> **TASK PROMPT**: Repeat word for word the line with "- **Issues**: [GitHub" and every line after it until the records below run out.

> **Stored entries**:
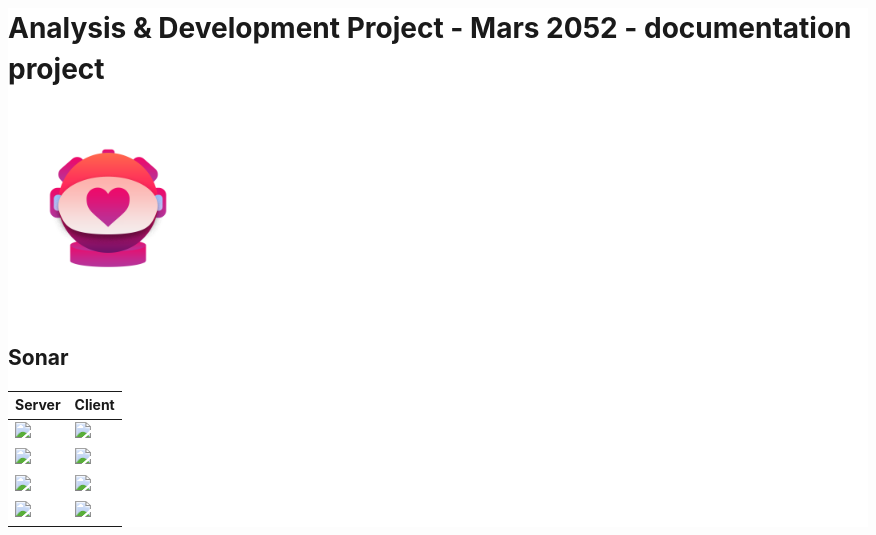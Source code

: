 # **Analysis & Development Project - Mars 2052 - documentation project**
<img src="readme-images/logo.png" alt="drawing" width="200"/>


## **Sonar**
|Server|Client|
|-|-|
|![](https://sonar.ti.howest.be/badges/project_badges/measure?project=2022.project-ii%3Amars-server-17&metric=reliability_rating)|![](https://sonar.ti.howest.be/badges/project_badges/measure?project=2022.project-ii%3Amars-client-17&metric=reliability_rating)|
|![](https://sonar.ti.howest.be/badges/project_badges/measure?project=2022.project-ii%3Amars-server-17&metric=bugs)|![](https://sonar.ti.howest.be/badges/project_badges/measure?project=2022.project-ii%3Amars-client-17&metric=bugs)|
|![](https://sonar.ti.howest.be/badges/project_badges/measure?project=2022.project-ii%3Amars-server-17&metric=code_smells)|![](https://sonar.ti.howest.be/badges/project_badges/measure?project=2022.project-ii%3Amars-client-17&metric=code_smells)|
|![](https://sonar.ti.howest.be/badges/project_badges/measure?project=2022.project-ii%3Amars-server-17&metric=coverage)|![](https://sonar.ti.howest.be/badges/project_badges/measure?project=2022.project-ii%3Amars-client-17&metric=coverage)|

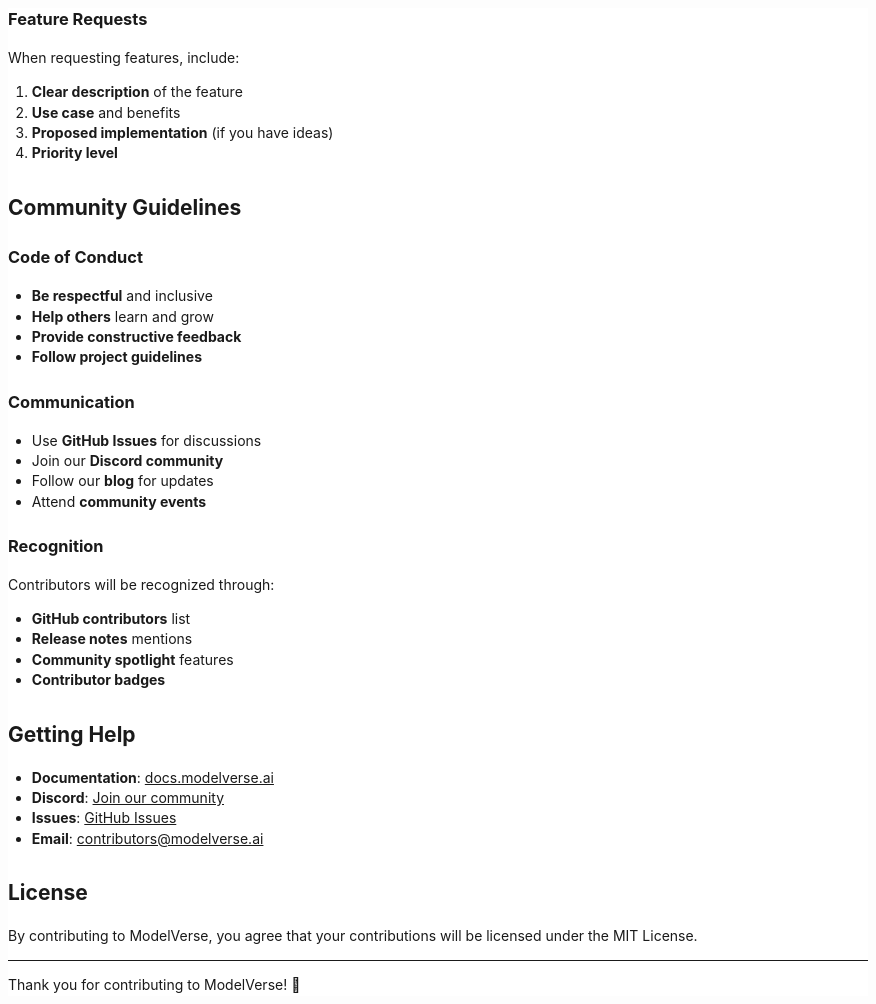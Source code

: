 ### Feature Requests

When requesting features, include:

1. **Clear description** of the feature
2. **Use case** and benefits
3. **Proposed implementation** (if you have ideas)
4. **Priority level**

## Community Guidelines

### Code of Conduct

- **Be respectful** and inclusive
- **Help others** learn and grow
- **Provide constructive feedback**
- **Follow project guidelines**

### Communication

- Use **GitHub Issues** for discussions
- Join our **Discord community**
- Follow our **blog** for updates
- Attend **community events**

### Recognition

Contributors will be recognized through:

- **GitHub contributors** list
- **Release notes** mentions
- **Community spotlight** features
- **Contributor badges**

## Getting Help

- **Documentation**: [docs.modelverse.ai](https://docs.modelverse.ai)
- **Discord**: [Join our community](https://discord.gg/modelverse)
- **Issues**: [GitHub Issues](https://github.com/yourusername/modelverse/issues)
- **Email**: contributors@modelverse.ai

## License

By contributing to ModelVerse, you agree that your contributions will be licensed under the MIT License.

---

Thank you for contributing to ModelVerse! 🎉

> **TASK ANSWER**:
- **Issues**: [GitHub Issues](https://github.com/yourusername/modelverse/issues)
- **Email**: contributors@modelverse.ai

## License

By contributing to ModelVerse, you agree that your contributions will be licensed under the MIT License.

---

Thank you for contributing to ModelVerse! 🎉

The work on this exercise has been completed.